By Amalasuntha

Victory Thomas Martin-St Clair?  Now there’s a name to conjure with.  I mean, you’ve got a head start right there.  Worry not, magic is in your blood, this is merely a formality.  They do like their little formalities you know.  Of the Manhattan St Clairs?  Really?  Well that makes this even easier.  Would Constance St Clair be your mother?  Your aunt, oh yes, that makes sense, remember me to her when you next see her.  And you turned 15 when?  Last week?  Congratulations young master.  Ready to begin your spell disciplines I expect?  I’m sure this has been explained to you many times over the past year, but I should think that you’ve forgotten in all the excitement.  My title is Brand and I’m here to guide you through today.  We only have a few minutes before it’s your turn.  Any questions?  Good.  You’ll walk out of here, down the central aisle when they call your name.  Walk briskly but don’t run, we have a lot of candidates to get through but rushing is unseemly.  Wait at the foot of the steps for the steward to announce you, walk to the top, cut your palm, not deep mind, say your oath and make sure your blood goes in the water.  Most kneel and put their hand in just to be sure.  You may feel a prickling or itching for a moment, it’ll be uncomfortable not painful and you only need to hold for a second or two.  Afterwards they’ll applaud and the stewards will direct you back down the side aisle.  Lets just straighten your jacket, listen you can hear the applause from the last candidate.  Quickly now, before it dies.  Ready?  Off you go.

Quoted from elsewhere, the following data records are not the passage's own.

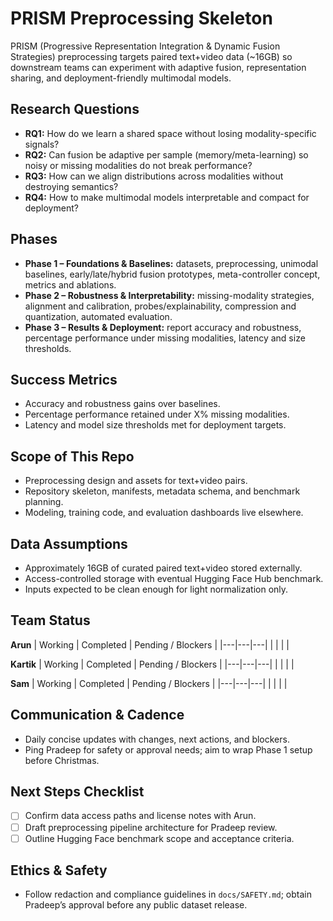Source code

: # PRISM Preprocessing Skeleton
PRISM (Progressive Representation Integration & Dynamic Fusion Strategies) preprocessing targets paired text+video data (~16GB) so downstream teams can experiment with adaptive fusion, representation sharing, and deployment-friendly multimodal models.

## Research Questions
- **RQ1:** How do we learn a shared space without losing modality-specific signals?
- **RQ2:** Can fusion be adaptive per sample (memory/meta-learning) so noisy or missing modalities do not break performance?
- **RQ3:** How can we align distributions across modalities without destroying semantics?
- **RQ4:** How to make multimodal models interpretable and compact for deployment?

## Phases
- **Phase 1 – Foundations & Baselines:** datasets, preprocessing, unimodal baselines, early/late/hybrid fusion prototypes, meta-controller concept, metrics and ablations.
- **Phase 2 – Robustness & Interpretability:** missing-modality strategies, alignment and calibration, probes/explainability, compression and quantization, automated evaluation.
- **Phase 3 – Results & Deployment:** report accuracy and robustness, percentage performance under missing modalities, latency and size thresholds.

## Success Metrics
- Accuracy and robustness gains over baselines.
- Percentage performance retained under X% missing modalities.
- Latency and model size thresholds met for deployment targets.

## Scope of This Repo
- Preprocessing design and assets for text+video pairs.
- Repository skeleton, manifests, metadata schema, and benchmark planning.
- Modeling, training code, and evaluation dashboards live elsewhere.

## Data Assumptions
- Approximately 16GB of curated paired text+video stored externally.
- Access-controlled storage with eventual Hugging Face Hub benchmark.
- Inputs expected to be clean enough for light normalization only.

## Team Status

**Arun**
| Working | Completed | Pending / Blockers |
|---|---|---|
|  |  |  |

**Kartik**
| Working | Completed | Pending / Blockers |
|---|---|---|
|  |  |  |

**Sam**
| Working | Completed | Pending / Blockers |
|---|---|---|
|  |  |  |

## Communication & Cadence
- Daily concise updates with changes, next actions, and blockers.
- Ping Pradeep for safety or approval needs; aim to wrap Phase 1 setup before Christmas.

## Next Steps Checklist
- [ ] Confirm data access paths and license notes with Arun.
- [ ] Draft preprocessing pipeline architecture for Pradeep review.
- [ ] Outline Hugging Face benchmark scope and acceptance criteria.

## Ethics & Safety
- Follow redaction and compliance guidelines in `docs/SAFETY.md`; obtain Pradeep’s approval before any public dataset release.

Patience Margaret Marvalo?  My title is Brand and I’m here to guide you through today…


I glance down at the list before looking back down the central aisle.  Wonder if I’m actually going to get a proper break today.  The audience is already getting restless too, they’re starting to shuffle and cough quietly.  Still, they’re all here to see someone.  By the looks, figure I’ll win by bet that we’ll get our first sneakers out around ‘P’.  I glance over at Melanie, she’s already lost her bet of ‘L’ and is looking none too pleased.  The next young lad coming towards us is looking nervous, I can see the tension in his shoulders and clenched jaw.  They’re all nervous and rightly so, but some show it more that others. He stops, uncertainly by me and I wink at him before announcing “Victory Martin-St Clair”, my voice is already cracking and we’re only half way through ‘M’.  He waits for a moment then purposefully strides up the shallow stairs to the edge of the Wellhead.  he pauses, looking down.  It’s an unnerving sight when you first see it, I’ll admit.  Come on boy, that’s enough: blood and oath, the rest of these candidates through and then I can go for a break.

The boy draws his knife across his palm smoothly and without hesitation.  No, don’t clench your fist, blood can’t get out that way.  Just kneel and get it over with.  Oaths just as valid kneeling as standing.  The boy kneels, blond hair falling across his eyes as he leans forward to put his hand in.  “I,” he begins in a loud clear voice “Victory Thomas,” and then stops.  I start up the steps, calmly mind, sometimes the candidates get stage fright and they freeze; it’s happened before.  The boy knelt with one hand in the water makes a flat puzzled sound as I get to him, and the life goes out of him in a long sigh.  I mount the last few steps and shield his body from the audience.  I can hear some woman wailing, probably his mother.  The Sponvex stands, clipping his staff of office on the flagstones smartly “No more candidates today” he announces loudly.  The other stewards begin ushering people out, families, untested and proven alike.

I keep my eyes on the corpse and using my tabard, gently pull his arm from the water and stem the flow from the cut.